[[ Data provided open ]]

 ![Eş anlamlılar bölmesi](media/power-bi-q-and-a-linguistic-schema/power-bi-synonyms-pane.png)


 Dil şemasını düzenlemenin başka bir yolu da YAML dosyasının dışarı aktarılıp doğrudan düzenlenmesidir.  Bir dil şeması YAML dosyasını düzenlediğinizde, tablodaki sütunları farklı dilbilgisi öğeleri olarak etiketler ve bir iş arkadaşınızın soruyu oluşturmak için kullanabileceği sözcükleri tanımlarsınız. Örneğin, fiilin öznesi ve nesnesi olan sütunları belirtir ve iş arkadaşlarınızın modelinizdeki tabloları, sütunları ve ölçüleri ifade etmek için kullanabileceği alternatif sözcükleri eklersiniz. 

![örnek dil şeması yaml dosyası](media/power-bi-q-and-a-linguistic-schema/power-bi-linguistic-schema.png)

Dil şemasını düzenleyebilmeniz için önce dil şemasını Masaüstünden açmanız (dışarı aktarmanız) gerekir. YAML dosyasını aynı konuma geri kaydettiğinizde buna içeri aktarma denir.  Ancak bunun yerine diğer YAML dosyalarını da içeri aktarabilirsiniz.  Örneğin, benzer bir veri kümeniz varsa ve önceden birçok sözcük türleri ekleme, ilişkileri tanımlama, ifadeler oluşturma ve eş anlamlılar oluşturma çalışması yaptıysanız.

[[ Data provided closed ]]
[[ Data provided open ]]

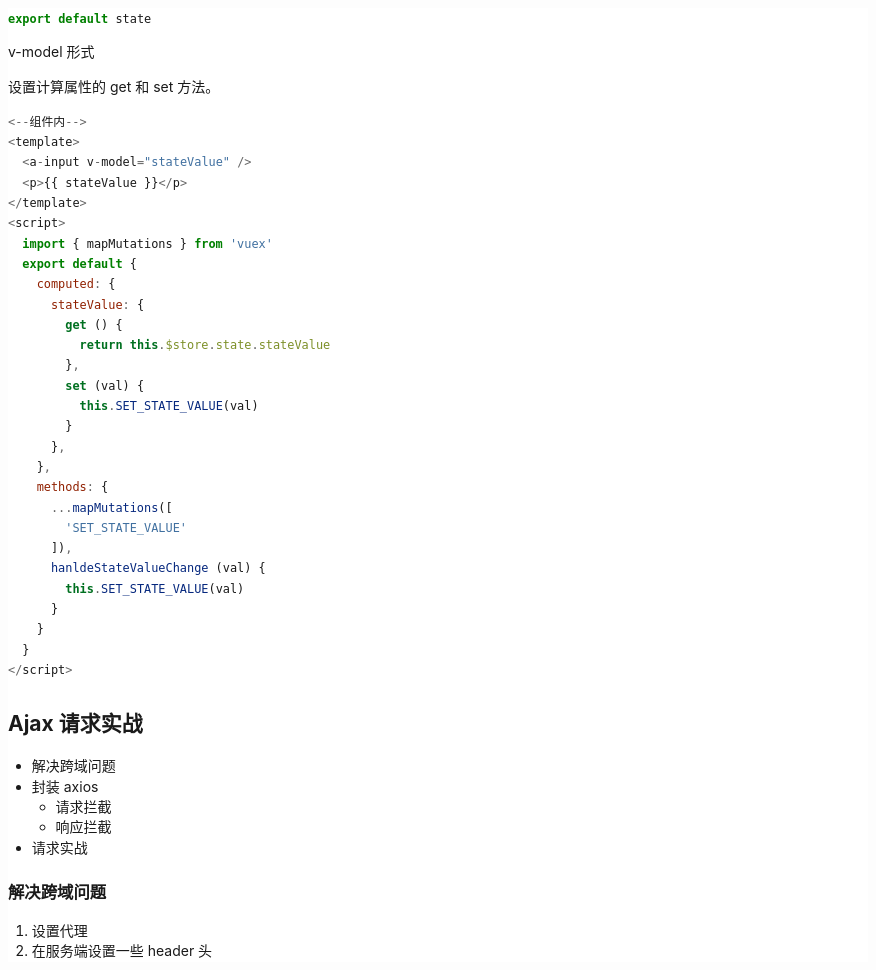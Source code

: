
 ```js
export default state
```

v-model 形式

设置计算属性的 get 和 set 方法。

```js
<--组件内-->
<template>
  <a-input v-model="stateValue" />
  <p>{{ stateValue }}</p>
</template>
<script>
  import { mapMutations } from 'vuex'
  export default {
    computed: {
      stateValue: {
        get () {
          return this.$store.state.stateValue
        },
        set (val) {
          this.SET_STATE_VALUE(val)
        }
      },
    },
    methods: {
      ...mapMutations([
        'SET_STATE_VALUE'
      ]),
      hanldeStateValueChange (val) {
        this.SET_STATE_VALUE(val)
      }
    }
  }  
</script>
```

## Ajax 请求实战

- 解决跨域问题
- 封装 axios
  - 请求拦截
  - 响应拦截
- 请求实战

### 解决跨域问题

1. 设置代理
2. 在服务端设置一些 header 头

[[ Data provided closed ]]

Find how many lines of the records hold the string "Örneğin", then give that number by itself.

Exercise answer
2